Scan the listing below. Report each line that includes "itemize".

→ Source material:
- - -

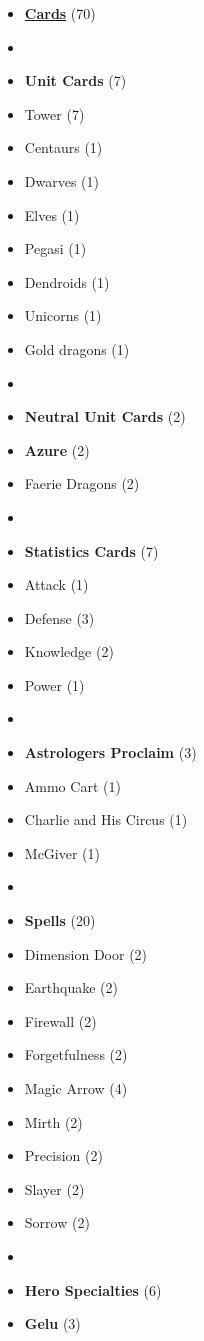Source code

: \begin{multicols*}{3}
\begin{itemize}[leftmargin=0pt, label={}, noitemsep, noitemsep]
  \item \textbf{\normalsize{\underline{Cards}}} (70)
  \item
  \item \textbf{Unit Cards} (7)
  \item Tower (7)
  \item Centaurs (1)
  \item Dwarves (1)
  \item Elves (1)
  \item Pegasi (1)
  \item Dendroids (1)
  \item Unicorns (1)
  \item Gold dragons (1)
  \item
  \item \textbf{Neutral Unit Cards} (2)
  \item \textbf{Azure} (2)
  \item Faerie Dragons (2)
  \item
  \item \textbf{Statistics Cards} (7)
  \item Attack (1)
  \item Defense (3)
  \item Knowledge (2)
  \item Power (1)
  \item
  \item \textbf{Astrologers Proclaim} (3)
  \item Ammo Cart (1)
  \item Charlie and His Circus (1)
  \item McGiver (1)
  \item
  \item \textbf{Spells} (20)
  \item Dimension Door (2)
  \item Earthquake (2)
  \item Firewall (2)
  \item Forgetfulness (2)
  \item Magic Arrow (4)
  \item Mirth (2)
  \item Precision (2)
  \item Slayer (2)
  \item Sorrow (2)
  \item
  \item \textbf{Hero Specialties} (6)
  \item \textbf{Gelu} (3)

\end{itemize}
\end{multicols*}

- - -

→ Exercise solution:
\begin{itemize}[leftmargin=0pt, label={}, noitemsep, noitemsep]
\end{itemize}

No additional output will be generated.